[INFORMATION SHOWN — start]
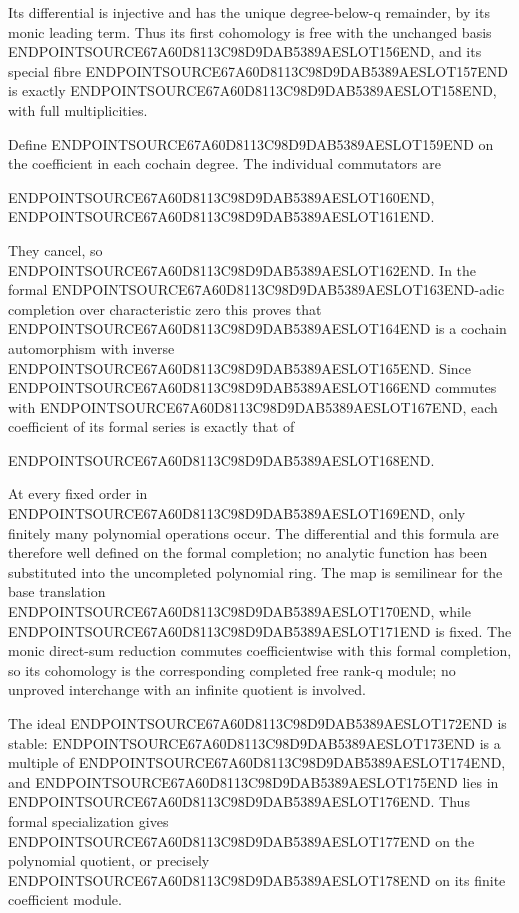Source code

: Its differential is injective and has the unique degree-below-q remainder, by its monic leading term. Thus its first cohomology is free with the unchanged basis ENDPOINTSOURCE67A60D8113C98D9DAB5389AESLOT156END, and its special fibre ENDPOINTSOURCE67A60D8113C98D9DAB5389AESLOT157END is exactly ENDPOINTSOURCE67A60D8113C98D9DAB5389AESLOT158END, with full multiplicities.

Define ENDPOINTSOURCE67A60D8113C98D9DAB5389AESLOT159END on the coefficient in each cochain degree. The individual commutators are

ENDPOINTSOURCE67A60D8113C98D9DAB5389AESLOT160END, ENDPOINTSOURCE67A60D8113C98D9DAB5389AESLOT161END.

They cancel, so ENDPOINTSOURCE67A60D8113C98D9DAB5389AESLOT162END. In the formal ENDPOINTSOURCE67A60D8113C98D9DAB5389AESLOT163END-adic completion over characteristic zero this proves that ENDPOINTSOURCE67A60D8113C98D9DAB5389AESLOT164END is a cochain automorphism with inverse ENDPOINTSOURCE67A60D8113C98D9DAB5389AESLOT165END. Since ENDPOINTSOURCE67A60D8113C98D9DAB5389AESLOT166END commutes with ENDPOINTSOURCE67A60D8113C98D9DAB5389AESLOT167END, each coefficient of its formal series is exactly that of

ENDPOINTSOURCE67A60D8113C98D9DAB5389AESLOT168END.

At every fixed order in ENDPOINTSOURCE67A60D8113C98D9DAB5389AESLOT169END, only finitely many polynomial operations occur. The differential and this formula are therefore well defined on the formal completion; no analytic function has been substituted into the uncompleted polynomial ring. The map is semilinear for the base translation ENDPOINTSOURCE67A60D8113C98D9DAB5389AESLOT170END, while ENDPOINTSOURCE67A60D8113C98D9DAB5389AESLOT171END is fixed. The monic direct-sum reduction commutes coefficientwise with this formal completion, so its cohomology is the corresponding completed free rank-q module; no unproved interchange with an infinite quotient is involved.

The ideal ENDPOINTSOURCE67A60D8113C98D9DAB5389AESLOT172END is stable: ENDPOINTSOURCE67A60D8113C98D9DAB5389AESLOT173END is a multiple of ENDPOINTSOURCE67A60D8113C98D9DAB5389AESLOT174END, and ENDPOINTSOURCE67A60D8113C98D9DAB5389AESLOT175END lies in ENDPOINTSOURCE67A60D8113C98D9DAB5389AESLOT176END. Thus formal specialization gives ENDPOINTSOURCE67A60D8113C98D9DAB5389AESLOT177END on the polynomial quotient, or precisely ENDPOINTSOURCE67A60D8113C98D9DAB5389AESLOT178END on its finite coefficient module.

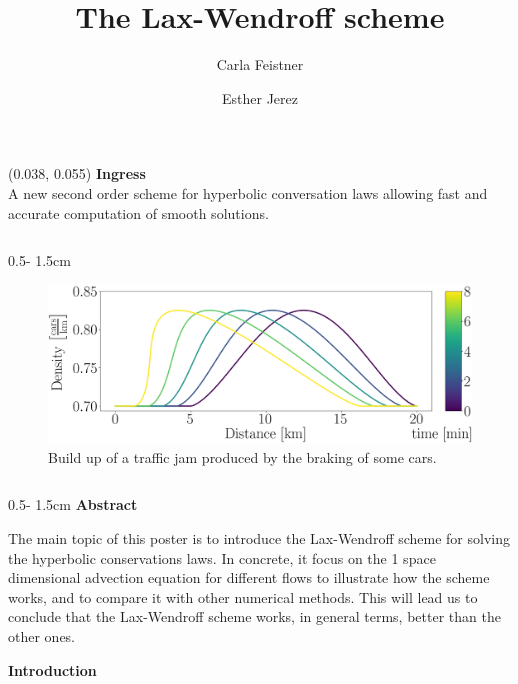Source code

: \documentclass{uibposter}
\title{The Lax-Wendroff scheme}
\author
{%
    Carla Feistner 
    \and
    Esther Jerez
}
\institute
{
    Department of mathematics -- University of Bergen
}
\begin{document}
\begin{textblock}{0.5}(0.038, 0.055)
    \color{white}
    \sffamily
    \textbf{Ingress}
    \\
A new second order scheme for hyperbolic conversation laws allowing fast and accurate computation of smooth solutions. 
\end{textblock}

\begin{frame}[fragile]

\begin{columns}
\begin{column}{0.5\textwidth - 1.5cm}
    \begin{figure}[h]
    \includegraphics[width=\textwidth]{fig/traffic_motivation_laxW_continous.png} \caption{Build up of a traffic jam produced by the braking of some cars.} \label{img:traffic_flow_motivation}	
    \end{figure}
    \vspace{0.5cm}

\begin{column}{0.5\textwidth - 1.5cm}
\textbf{Abstract}
\vspace{0.5cm}

The main topic of this poster is to introduce the Lax-Wendroff scheme for solving the hyperbolic conservations laws. In concrete, it focus on the 1 space dimensional advection equation for different flows to illustrate how the scheme works, and to compare it with other numerical methods. This will lead us to conclude that the Lax-Wendroff scheme works, in general terms, better than the other ones.

\vspace{0.5cm}
\textbf{Introduction}
\vspace{0.5cm}


\end{column}
\end{column}
\end{columns}
\end{frame}
\end{document}

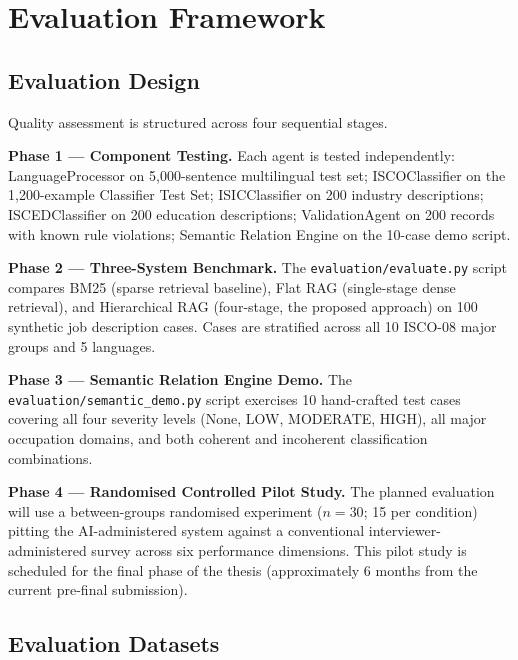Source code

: \chapter{Evaluation Framework}
\label{chap:evaluation}

\section{Evaluation Design}
\label{sec:eval-design}

Quality assessment is structured across four sequential stages.

\textbf{Phase 1 --- Component Testing.}
Each agent is tested independently: LanguageProcessor on 5,000-sentence
multilingual test set; ISCOClassifier on the 1,200-example Classifier Test Set;
ISICClassifier on 200 industry descriptions; ISCEDClassifier on 200 education
descriptions; ValidationAgent on 200 records with known rule violations;
Semantic Relation Engine on the 10-case demo script.

\textbf{Phase 2 --- Three-System Benchmark.}
The \texttt{evaluation/evaluate.py} script compares BM25 (sparse retrieval
baseline), Flat RAG (single-stage dense retrieval), and Hierarchical RAG
(four-stage, the proposed approach) on 100 synthetic job description cases.
Cases are stratified across all 10 ISCO-08 major groups and 5 languages.

\textbf{Phase 3 --- Semantic Relation Engine Demo.}
The \texttt{evaluation/\-semantic\_\-demo.\-py} script exercises 10 hand-crafted
test cases covering all four severity levels (None, LOW, MODERATE, HIGH),
all major occupation domains, and both coherent and incoherent classification
combinations.

\textbf{Phase 4 --- Randomised Controlled Pilot Study.}
The planned evaluation will use a between-groups randomised experiment
($n=30$; 15 per condition) pitting the AI-administered system against a
conventional interviewer-administered survey across six performance dimensions.
This pilot study is scheduled for the final phase of the thesis (approximately
6 months from the current pre-final submission).

\section{Evaluation Datasets}
\label{sec:eval-datasets}

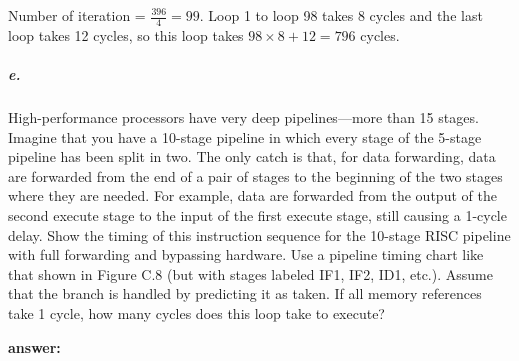 \documentclass{article}
\begin{document}
\begin{figure}[!ht]
\end{figure}

Number of iteration = $\frac{396}{4}=99$. Loop 1 to loop 98 takes 8 cycles and the last loop takes 12 cycles, so this loop takes $98\times 8+12=796$ cycles.

\subparagraph{e.} High-performance processors have very deep pipelines—more than 15 stages. Imagine that you have a 10-stage pipeline in which every stage of the 5-stage pipeline has been split in two. The only catch is that, for data forwarding, data are forwarded from the end of a pair of stages to the beginning of the two stages where they are needed. For example, data are forwarded from the output of the second execute stage to the input of the first execute stage, still causing a 1-cycle delay. Show the timing of this instruction sequence for the 10-stage RISC pipeline with full forwarding and bypassing hardware. Use a pipeline timing chart like that shown in Figure C.8 (but with stages labeled IF1, IF2, ID1, etc.). Assume that the branch is handled by predicting it as taken. If all memory references take 1 cycle, how many cycles does this loop take to execute?

\noindent \textbf{answer:} 
\end{document}
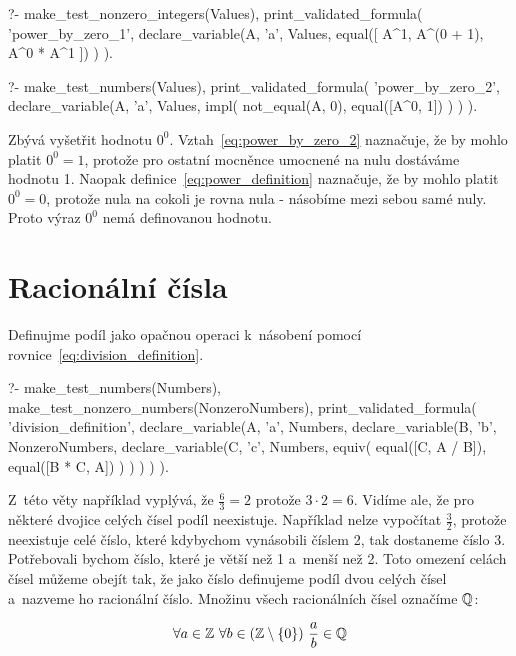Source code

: \begin{prolog}
?-	make_test_nonzero_integers(Values),
	print_validated_formula(
		'power_by_zero_1',
		declare_variable(A, 'a', Values,
			equal([
				A^1,
				A^(0 + 1),
				A^0 * A^1
			])
		)
	).
\end{prolog}
\begin{prolog}
?-	make_test_numbers(Values),
	print_validated_formula(
		'power_by_zero_2',
		declare_variable(A, 'a', Values,
			impl(
				not_equal(A, 0),
				equal([A^0, 1])
			)
		)
	).
\end{prolog}

Zbývá vyšetřit hodnotu \(0^0\). Vztah~\eqref{eq:power_by_zero_2} naznačuje, že by mohlo platit \(0^0 = 1\), protože pro ostatní mocněnce umocnené na nulu dostáváme hodnotu 1. Naopak definice~\eqref{eq:power_definition} naznačuje, že by mohlo platit \(0^0 = 0\), protože nula na cokoli je rovna nula - násobíme mezi sebou samé nuly. Proto výraz \(0^0\) nemá definovanou hodnotu.

\section{Racionální čísla}

Definujme podíl jako opačnou operaci k~násobení pomocí rovnice~\eqref{eq:division_definition}.

\begin{prolog}
?-	make_test_numbers(Numbers),
	make_test_nonzero_numbers(NonzeroNumbers),
	print_validated_formula(
		'division_definition',
		declare_variable(A, 'a', Numbers,
			declare_variable(B, 'b', NonzeroNumbers,
				declare_variable(C, 'c', Numbers,
					equiv(
						equal([C, A / B]),
						equal([B * C, A])
					)
				)
			)
		)
	).
\end{prolog}

Z~této věty například vyplývá, že \(\frac{6}{3} = 2\) protože \(3 \cdot 2 = 6\). Vidíme ale, že pro některé dvojice celých čísel podíl neexistuje. Například nelze vypočítat \(\frac{3}{2}\), protože neexistuje celé číslo, které kdybychom vynásobili číslem 2, tak dostaneme číslo 3. Potřebovali bychom číslo, které je větší než 1 a~menší než 2. Toto omezení celách čísel můžeme obejít tak, že jako číslo definujeme podíl dvou celých čísel a~nazveme ho racionální číslo. Množinu všech racionálních čísel označíme \(\mathbb{Q}\):

\begin{equation}
\forall a \in \mathbb{Z} \ \forall b \in (\mathbb{Z} \setminus \{0\}) \ \frac{a}{b} \in \mathbb{Q}
\end{equation}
[INFORMATION SHOWN — finish]
For this answer, retype the lines from the start of the listing through the line that holds "with full multiplicities.", inclusive, exactly and without pictures.

ANSWER →
Source code

: Its differential is injective and has the unique degree-below-q remainder, by its monic leading term. Thus its first cohomology is free with the unchanged basis ENDPOINTSOURCE67A60D8113C98D9DAB5389AESLOT156END, and its special fibre ENDPOINTSOURCE67A60D8113C98D9DAB5389AESLOT157END is exactly ENDPOINTSOURCE67A60D8113C98D9DAB5389AESLOT158END, with full multiplicities.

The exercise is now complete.